» INFORMATION SUPPLIED
==============================

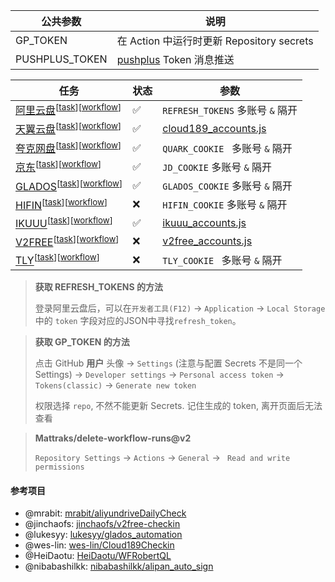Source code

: | 公共参数       | 说明                                                |
| -------------- | --------------------------------------------------- |
| GP_TOKEN       | 在 Action 中运行时更新 Repository secrets           |
| PUSHPLUS_TOKEN | [pushplus](http://www.pushplus.plus) Token 消息推送 |

| 任务                                                                                                                                                        | 状态 | 参数                                                  |
| ----------------------------------------------------------------------------------------------------------------------------------------------------------- | ---- | ----------------------------------------------------- |
| [阿里云盘](https://www.alipan.com/)<sup>[[task](./task/aliyundriver_checkin.js)]</sup><sup>[[workflow](./.github/workflows/aliyundriver_checkin.yml)]</sup> | ✅    | `REFRESH_TOKENS` 多账号 `&` 隔开                      |
| [天翼云盘](https://cloud.189.cn/)<sup>[[task](./task/cloud189_checkin.js)]</sup><sup>[[workflow](./.github/workflows/cloud189_checkin.yml)]</sup>           | ✅    | [cloud189_accounts.js](./config/cloud189_accounts.js) |
| [夸克网盘](https://pan.quark.cn/)<sup>[[task](./task/quarkdriver_checkin.js)]</sup><sup>[[workflow](./.github/workflows/quarkdriver_checkin.yml)]</sup>     | ✅    | `QUARK_COOKIE ` 多账号 `&` 隔开                       |
| [京东](https://www.jd.com/)<sup>[[task](./task/jd_checkin.js)]</sup><sup>[[workflow](./.github/workflows/jd_checkin.yml)]</sup>                  | ✅    | `JD_COOKIE` 多账号 `&` 隔开                        |
| [GLADOS](https://glados.rocks/console)<sup>[[task](./task/glados_checkin.js)]</sup><sup>[[workflow](./.github/workflows/glados_checkin.yml)]</sup>          | ✅    | `GLADOS_COOKIE` 多账号 `&` 隔开                       |
| [HIFIN](https://www.hifini.com/)<sup>[[task](./task/hifin_checkin.js)]</sup><sup>[[workflow](./.github/workflows/hifin_checkin.yml)]</sup>                  | ❌    | `HIFIN_COOKIE` 多账号 `&` 隔开                        |
| [IKUUU](https://ikuuu.org/)<sup>[[task](./task/ikuuu_checkin.js)]</sup><sup>[[workflow](./.github/workflows/ikuuu_checkin.yml)]</sup>                       | ✅    | [ikuuu_accounts.js](./config/ikuuu_accounts.js)       |
| [V2FREE](https://v2free.net/)<sup>[[task](./task/v2free_checkin.js)]</sup><sup>[[workflow](./.github/workflows/v2free_checkin.yml)]</sup>                   | ❌    | [v2free_accounts.js](./config/v2free_accounts.js)     |
| [TLY](https://tly31.com/)<sup>[[task](./task/tly_checkin.js)]</sup><sup>[[workflow](./.github/workflows/tly_checkin.yml)]</sup>                             | ❌    | `TLY_COOKIE ` 多账号 `&` 隔开                         |

> **获取 REFRESH_TOKENS 的方法**
>
>  登录阿里云盘后，可以在`开发者工具(F12)` -> `Application` -> `Local Storage` 中的 `token` 字段对应的JSON中寻找`refresh_token`。

> **获取 GP_TOKEN 的方法**
>
> 点击 GitHub **用户** 头像 -> `Settings` (注意与配置 Secrets 不是同一个
> Settings) -> `Developer settings` -> `Personal access token` -> `Tokens(classic)` -> `Generate new token`
>
> 权限选择 `repo`, 不然不能更新 Secrets. 记住生成的 token, 离开页面后无法查看

> **Mattraks/delete-workflow-runs@v2**
> 
> `Repository Settings` -> `Actions` -> `General` -> ` Read and write permissions`

#### 参考项目
- @mrabit: [mrabit/aliyundriveDailyCheck](https://github.com/mrabit/aliyundriveDailyCheck/)
- @jinchaofs: [jinchaofs/v2free-checkin](https://github.com/jinchaofs/v2free-checkin/)
- @lukesyy: [lukesyy/glados_automation](https://github.com/lukesyy/glados_automation)
- @wes-lin: [wes-lin/Cloud189Checkin](https://github.com/wes-lin/Cloud189Checkin)
- @HeiDaotu: [HeiDaotu/WFRobertQL](https://github.com/HeiDaotu/WFRobertQL)
- @nibabashilkk: [nibabashilkk/alipan_auto_sign](https://github.com/nibabashilkk/alipan_auto_sign)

==============================

» PROBLEM DESCRIPTION
Apart from the pictures, every line above must be printed exactly.

» ANSWER TO THIS EXERCISE
Source code

: | 公共参数       | 说明                                                |
| -------------- | --------------------------------------------------- |
| GP_TOKEN       | 在 Action 中运行时更新 Repository secrets           |
| PUSHPLUS_TOKEN | [pushplus](http://www.pushplus.plus) Token 消息推送 |

| 任务                                                                                                                                                        | 状态 | 参数                                                  |
| ----------------------------------------------------------------------------------------------------------------------------------------------------------- | ---- | ----------------------------------------------------- |
| [阿里云盘](https://www.alipan.com/)<sup>[[task](./task/aliyundriver_checkin.js)]</sup><sup>[[workflow](./.github/workflows/aliyundriver_checkin.yml)]</sup> | ✅    | `REFRESH_TOKENS` 多账号 `&` 隔开                      |
| [天翼云盘](https://cloud.189.cn/)<sup>[[task](./task/cloud189_checkin.js)]</sup><sup>[[workflow](./.github/workflows/cloud189_checkin.yml)]</sup>           | ✅    | [cloud189_accounts.js](./config/cloud189_accounts.js) |
| [夸克网盘](https://pan.quark.cn/)<sup>[[task](./task/quarkdriver_checkin.js)]</sup><sup>[[workflow](./.github/workflows/quarkdriver_checkin.yml)]</sup>     | ✅    | `QUARK_COOKIE ` 多账号 `&` 隔开                       |
| [京东](https://www.jd.com/)<sup>[[task](./task/jd_checkin.js)]</sup><sup>[[workflow](./.github/workflows/jd_checkin.yml)]</sup>                  | ✅    | `JD_COOKIE` 多账号 `&` 隔开                        |
| [GLADOS](https://glados.rocks/console)<sup>[[task](./task/glados_checkin.js)]</sup><sup>[[workflow](./.github/workflows/glados_checkin.yml)]</sup>          | ✅    | `GLADOS_COOKIE` 多账号 `&` 隔开                       |
| [HIFIN](https://www.hifini.com/)<sup>[[task](./task/hifin_checkin.js)]</sup><sup>[[workflow](./.github/workflows/hifin_checkin.yml)]</sup>                  | ❌    | `HIFIN_COOKIE` 多账号 `&` 隔开                        |
| [IKUUU](https://ikuuu.org/)<sup>[[task](./task/ikuuu_checkin.js)]</sup><sup>[[workflow](./.github/workflows/ikuuu_checkin.yml)]</sup>                       | ✅    | [ikuuu_accounts.js](./config/ikuuu_accounts.js)       |
| [V2FREE](https://v2free.net/)<sup>[[task](./task/v2free_checkin.js)]</sup><sup>[[workflow](./.github/workflows/v2free_checkin.yml)]</sup>                   | ❌    | [v2free_accounts.js](./config/v2free_accounts.js)     |
| [TLY](https://tly31.com/)<sup>[[task](./task/tly_checkin.js)]</sup><sup>[[workflow](./.github/workflows/tly_checkin.yml)]</sup>                             | ❌    | `TLY_COOKIE ` 多账号 `&` 隔开                         |

> **获取 REFRESH_TOKENS 的方法**
>
>  登录阿里云盘后，可以在`开发者工具(F12)` -> `Application` -> `Local Storage` 中的 `token` 字段对应的JSON中寻找`refresh_token`。

> **获取 GP_TOKEN 的方法**
>
> 点击 GitHub **用户** 头像 -> `Settings` (注意与配置 Secrets 不是同一个
> Settings) -> `Developer settings` -> `Personal access token` -> `Tokens(classic)` -> `Generate new token`
>
> 权限选择 `repo`, 不然不能更新 Secrets. 记住生成的 token, 离开页面后无法查看

> **Mattraks/delete-workflow-runs@v2**
> 
> `Repository Settings` -> `Actions` -> `General` -> ` Read and write permissions`

#### 参考项目
- @mrabit: [mrabit/aliyundriveDailyCheck](https://github.com/mrabit/aliyundriveDailyCheck/)
- @jinchaofs: [jinchaofs/v2free-checkin](https://github.com/jinchaofs/v2free-checkin/)
- @lukesyy: [lukesyy/glados_automation](https://github.com/lukesyy/glados_automation)
- @wes-lin: [wes-lin/Cloud189Checkin](https://github.com/wes-lin/Cloud189Checkin)
- @HeiDaotu: [HeiDaotu/WFRobertQL](https://github.com/HeiDaotu/WFRobertQL)
- @nibabashilkk: [nibabashilkk/alipan_auto_sign](https://github.com/nibabashilkk/alipan_auto_sign)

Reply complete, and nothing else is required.